Would You Prefer to be Paid for Time, Results, or Commitment?

by Jessica Sommerfield · 0 comments

I recently read an article written by someone who is self-employed, works at least 60 hours a week, and finds no need to separate “work” and “life,” because he very much feels alive while doing his work. We all dream of this kind of job — one that helps us find what we were meant to do, what makes us click perfectly into place. While this is the ideal, it’s not always possible at certain stages in our lives. After all, starting out in our careers, we may need to do some menial jobs or work our way up the ladder to the position we want. What you may take for granted, however, is how you are compensated. In the traditional 9-5 world that was the status quo previous to this century, the average person worked 40 hours per week for a particular wage per hour, and overtime or time and a half on weekends. Now, the work world has vastly changed, with many people working remotely from their home office instead of in a cubicle, or performing tasks that can’t really be measured in terms of hours or stacks of paperwork. Considering the rapid change in how the world “works,” do you think it’s time to adjust our mentality about the basis for compensation, as well?

For instance, considering the nature of freelance work in many fields, remote access, and flexible work hours around the clock, someone might be able to perform the same amount of work in a day that an on-site, 9-5 worker takes an entire week to complete.
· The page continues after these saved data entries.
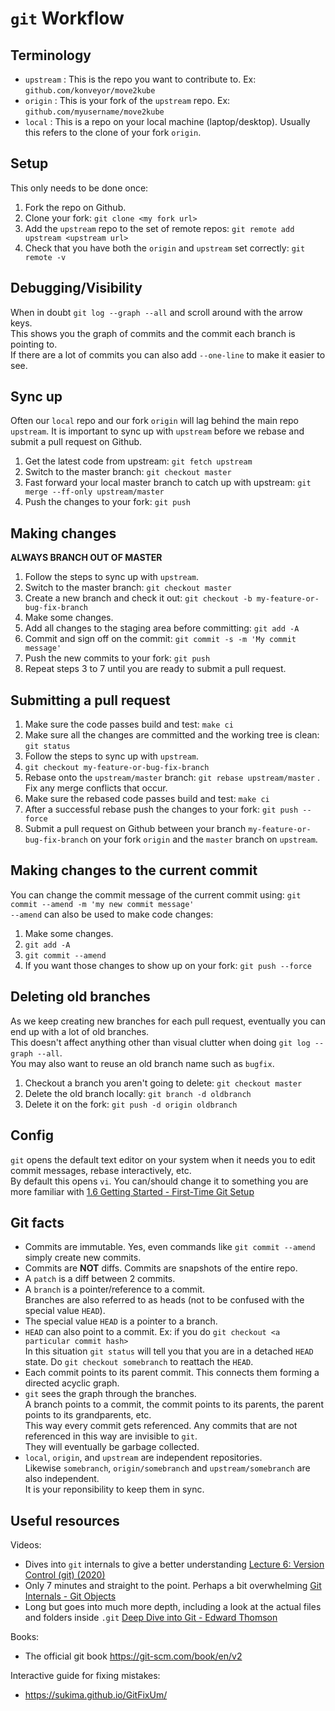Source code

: # `git` Workflow

## Terminology
- `upstream` : This is the repo you want to contribute to. Ex: `github.com/konveyor/move2kube`
- `origin` : This is your fork of the `upstream` repo. Ex: `github.com/myusername/move2kube`
- `local` : This is a repo on your local machine (laptop/desktop). Usually this refers to the clone of your fork `origin`.

## Setup
This only needs to be done once:
1. Fork the repo on Github.
1. Clone your fork: `git clone <my fork url>`
1. Add the `upstream` repo to the set of remote repos: `git remote add upstream <upstream url>`
1. Check that you have both the `origin` and `upstream` set correctly: `git remote -v`

## Debugging/Visibility
When in doubt `git log --graph --all` and scroll around with the arrow keys.  
This shows you the graph of commits and the commit each branch is pointing to.  
If there are a lot of commits you can also add `--one-line` to make it easier to see.

## Sync up
Often our `local` repo and our fork `origin` will lag behind the main repo `upstream`.
It is important to sync up with `upstream` before we rebase and submit a pull request on Github.

1. Get the latest code from upstream: `git fetch upstream`
1. Switch to the master branch: `git checkout master`
1. Fast forward your local master branch to catch up with upstream: `git merge --ff-only upstream/master`
1. Push the changes to your fork: `git push`

## Making changes
**ALWAYS BRANCH OUT OF MASTER**

1. Follow the steps to sync up with `upstream`.
1. Switch to the master branch: `git checkout master`
1. Create a new branch and check it out: `git checkout -b my-feature-or-bug-fix-branch`
1. Make some changes.
1. Add all changes to the staging area before committing: `git add -A`
1. Commit and sign off on the commit: `git commit -s -m 'My commit message'`
1. Push the new commits to your fork: `git push`
1. Repeat steps 3 to 7 until you are ready to submit a pull request.

## Submitting a pull request

1. Make sure the code passes build and test: `make ci`
1. Make sure all the changes are committed and the working tree is clean: `git status`
1. Follow the steps to sync up with `upstream`.
1. `git checkout my-feature-or-bug-fix-branch`
1. Rebase onto the `upstream/master` branch: `git rebase upstream/master` . Fix any merge conflicts that occur.
1. Make sure the rebased code passes build and test: `make ci`
1. After a successful rebase push the changes to your fork: `git push --force`
1. Submit a pull request on Github between your branch `my-feature-or-bug-fix-branch` on your fork `origin` and the `master` branch on `upstream`.

## Making changes to the current commit
You can change the commit message of the current commit using: `git commit --amend -m 'my new commit message'`  
`--amend` can also be used to make code changes:

1. Make some changes.
1. `git add -A`
1. `git commit --amend`
1. If you want those changes to show up on your fork: `git push --force`

## Deleting old branches
As we keep creating new branches for each pull request, eventually you can end up with a lot of old branches.  
This doesn't affect anything other than visual clutter when doing `git log --graph --all`.  
You may also want to reuse an old branch name such as `bugfix`.

1. Checkout a branch you aren't going to delete: `git checkout master`
1. Delete the old branch locally: `git branch -d oldbranch`
1. Delete it on the fork: `git push -d origin oldbranch`

## Config
`git` opens the default text editor on your system when it needs you to edit commit messages, rebase interactively, etc.  
By default this opens `vi`. You can/should change it to something you are more familiar with [1.6 Getting Started - First-Time Git Setup
](https://git-scm.com/book/en/v2/Getting-Started-First-Time-Git-Setup#_editor)

## Git facts
- Commits are immutable. Yes, even commands like `git commit --amend` simply create new commits.
- Commits are **NOT** diffs. Commits are snapshots of the entire repo.
- A `patch` is a diff between 2 commits.
- A `branch` is a pointer/reference to a commit.  
  Branches are also referred to as heads (not to be confused with the special value `HEAD`).
- The special value `HEAD` is a pointer to a branch.
- `HEAD` can also point to a commit. Ex: if you do `git checkout <a particular commit hash>`  
  In this situation `git status` will tell you that you are in a detached `HEAD` state. Do `git checkout somebranch` to reattach the `HEAD`.
- Each commit points to its parent commit. This connects them forming a directed acyclic graph.
- `git` sees the graph through the branches.  
  A branch points to a commit, the commit points to its parents, the parent points to its grandparents, etc.  
  This way every commit gets referenced. Any commits that are not referenced in this way are invisible to `git`.  
  They will eventually be garbage collected.
- `local`, `origin`, and `upstream` are independent repositories.  
  Likewise `somebranch`, `origin/somebranch` and `upstream/somebranch` are also independent.  
  It is your reponsibility to keep them in sync.

## Useful resources
Videos:
- Dives into `git` internals to give a better understanding [Lecture 6: Version Control (git) (2020)](https://youtu.be/2sjqTHE0zok)
- Only 7 minutes and straight to the point. Perhaps a bit overwhelming [Git Internals - Git Objects
](https://www.youtube.com/watch?v=MyvyqdQ3OjI)
- Long but goes into much more depth, including a look at the actual files and folders inside `.git` [Deep Dive into Git - Edward Thomson
](https://www.youtube.com/watch?v=fBP18-taaNw)

Books:
- The official git book https://git-scm.com/book/en/v2

Interactive guide for fixing mistakes:
- https://sukima.github.io/GitFixUm/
This doesn’t mean the on-site worker is slacking; it merely shows the affect of changing work environments. If paid per hour based on work tasks completed, this would be unfair to the person who did the same job but took less time to do it.

Performance-based compensation also has its flaws. The concept of paying people more the more they are able to do or the more money they bring into the company seems like a fair and motivating approach. Unfortunately, human nature eventually comes out, and people find the quickest way to win the prize with the least amount of effort, and certainly don’t go above and beyond what it takes to get the bonus or commission they’re promised. Instead of motivating, it often creates greed, unhealthy competitiveness, cheating, and stifles  creativity and ingenuity (after all, experimenting or taking risks would endanger winning the ‘prize’).

A new approach that is gaining popularity is pay based on commitment level. Since commitment level can seem like an arbitrary term, this is usually spelled out into literal levels, which are each defined based on how much of your income is brought in from the job and what level of priority it is in your daily life.  For instance, you would be at the top level of commitment if your job is your sole source of income and you place commitment to it over obligations to any other side jobs or work commitments.  Ultimately, your boss would have the deciding opinion on which level you represent based on your level of involvement, and determine pay accordingly. In this sense, if a particular job is only part of your total income and you don’t devote much of your time to it, your commitment level is low (this isn’t necessarily a bad thing. You may have chosen this level of commitment because of other priorities).

After learning about this new method of compensation, what would gauge your current level of commitment to your job? If you were to be paid accordingly, would you be happy? Do you think businesses of the future will eventually go this route to increase productivity, reduce overpaid underperformance, and encourage the type of commitment that ensures people love their job and value the time they put into it?